Ajitasyon tarafına bakarsak o dönemde oturup kendime acıyabilirdim, üzülebilirdim. Tek doğru olan şey hep önüme bakmam oldu. Instagram’da sürekli insanlardan mesaj alıyorum. İnsanlara umut kaynağı olmuş. Benim gibi olan insanlara da benim gibi olmayan insanlara da… Mesela işinden mutlu değil, değiştirmek için adım atacak ama o cesareti bulamıyor. İnsanlara bunu verebilmişim, demek ki benim de görevim buymuş. Böyle bir görevim yok ama seviniyorum.

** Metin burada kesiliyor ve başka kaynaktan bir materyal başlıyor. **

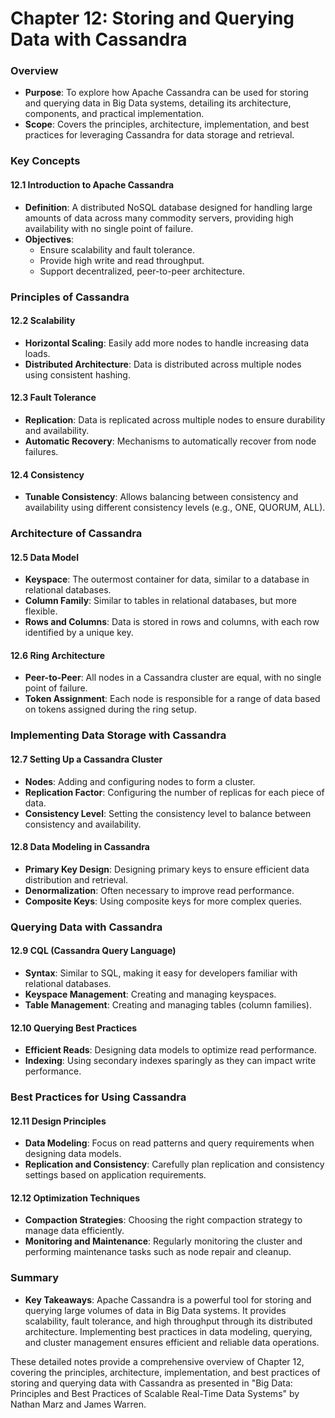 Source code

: # Chapter 12: Storing and Querying Data with Cassandra

### Overview
- **Purpose**: To explore how Apache Cassandra can be used for storing and querying data in Big Data systems, detailing its architecture, components, and practical implementation.
- **Scope**: Covers the principles, architecture, implementation, and best practices for leveraging Cassandra for data storage and retrieval.

### Key Concepts

#### 12.1 Introduction to Apache Cassandra
- **Definition**: A distributed NoSQL database designed for handling large amounts of data across many commodity servers, providing high availability with no single point of failure.
- **Objectives**:
  - Ensure scalability and fault tolerance.
  - Provide high write and read throughput.
  - Support decentralized, peer-to-peer architecture.

### Principles of Cassandra

#### 12.2 Scalability
- **Horizontal Scaling**: Easily add more nodes to handle increasing data loads.
- **Distributed Architecture**: Data is distributed across multiple nodes using consistent hashing.

#### 12.3 Fault Tolerance
- **Replication**: Data is replicated across multiple nodes to ensure durability and availability.
- **Automatic Recovery**: Mechanisms to automatically recover from node failures.

#### 12.4 Consistency
- **Tunable Consistency**: Allows balancing between consistency and availability using different consistency levels (e.g., ONE, QUORUM, ALL).

### Architecture of Cassandra

#### 12.5 Data Model
- **Keyspace**: The outermost container for data, similar to a database in relational databases.
- **Column Family**: Similar to tables in relational databases, but more flexible.
- **Rows and Columns**: Data is stored in rows and columns, with each row identified by a unique key.

#### 12.6 Ring Architecture
- **Peer-to-Peer**: All nodes in a Cassandra cluster are equal, with no single point of failure.
- **Token Assignment**: Each node is responsible for a range of data based on tokens assigned during the ring setup.

### Implementing Data Storage with Cassandra

#### 12.7 Setting Up a Cassandra Cluster
- **Nodes**: Adding and configuring nodes to form a cluster.
- **Replication Factor**: Configuring the number of replicas for each piece of data.
- **Consistency Level**: Setting the consistency level to balance between consistency and availability.

#### 12.8 Data Modeling in Cassandra
- **Primary Key Design**: Designing primary keys to ensure efficient data distribution and retrieval.
- **Denormalization**: Often necessary to improve read performance.
- **Composite Keys**: Using composite keys for more complex queries.

### Querying Data with Cassandra

#### 12.9 CQL (Cassandra Query Language)
- **Syntax**: Similar to SQL, making it easy for developers familiar with relational databases.
- **Keyspace Management**: Creating and managing keyspaces.
- **Table Management**: Creating and managing tables (column families).

#### 12.10 Querying Best Practices
- **Efficient Reads**: Designing data models to optimize read performance.
- **Indexing**: Using secondary indexes sparingly as they can impact write performance.

### Best Practices for Using Cassandra

#### 12.11 Design Principles
- **Data Modeling**: Focus on read patterns and query requirements when designing data models.
- **Replication and Consistency**: Carefully plan replication and consistency settings based on application requirements.

#### 12.12 Optimization Techniques
- **Compaction Strategies**: Choosing the right compaction strategy to manage data efficiently.
- **Monitoring and Maintenance**: Regularly monitoring the cluster and performing maintenance tasks such as node repair and cleanup.

### Summary
- **Key Takeaways**: Apache Cassandra is a powerful tool for storing and querying large volumes of data in Big Data systems. It provides scalability, fault tolerance, and high throughput through its distributed architecture. Implementing best practices in data modeling, querying, and cluster management ensures efficient and reliable data operations.

These detailed notes provide a comprehensive overview of Chapter 12, covering the principles, architecture, implementation, and best practices of storing and querying data with Cassandra as presented in "Big Data: Principles and Best Practices of Scalable Real-Time Data Systems" by Nathan Marz and James Warren.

Pastanenin kapısında çalışma ilanını gördüm ve içeri girdim. İlanı sorduğum kişi zaten oranın patronuymuş. Beni tanımadı. Hatta çalışmaya başladıktan 4-5 ay sonra beni tanımaya başladı. Televizyon izleyen, sosyal medyayla alakası olan bir insan değildi. O dönemlerde yaşadığım deneyimi hiçbir şey bana veremez. Orada yaşadıklarım şu an beni güçlü kılıyor. 15 saat çalışıyordum ve kendisi gibi beni yetiştiriyordu. Sonuçta hiç bilmediğiniz bir meslek. Hayatımın en mutlu günleriydi. Huzurlu ve özgürdüm.
KAÇ KARDEŞİN VAR?
Üç kardeşiz. Bir ablam var, bir tane de kardeşim var. Babamı çok yakın zamanda kaybettim.
“İFŞA EDİLDİM”
Çok rahat yaşıyorum. Türkiye’de hiçbir insanın başına böyle bir durum gelmedi. Kızan insanlar da olmuş bana. Şunu anlayamıyorlar; ben ifşa edildim. Kendi rızamla çıkıp da “Ben böyleyim” demedim. Benim kendi öz irademle vermiş olduğum bir karar değildi. Benden habersiz iki kişi tarafından, kendi onayımın dışında, hatta ameliyatlıyken ifşa edildim. Bir sabah uyandım, “n’oluyoruz ya” dedim.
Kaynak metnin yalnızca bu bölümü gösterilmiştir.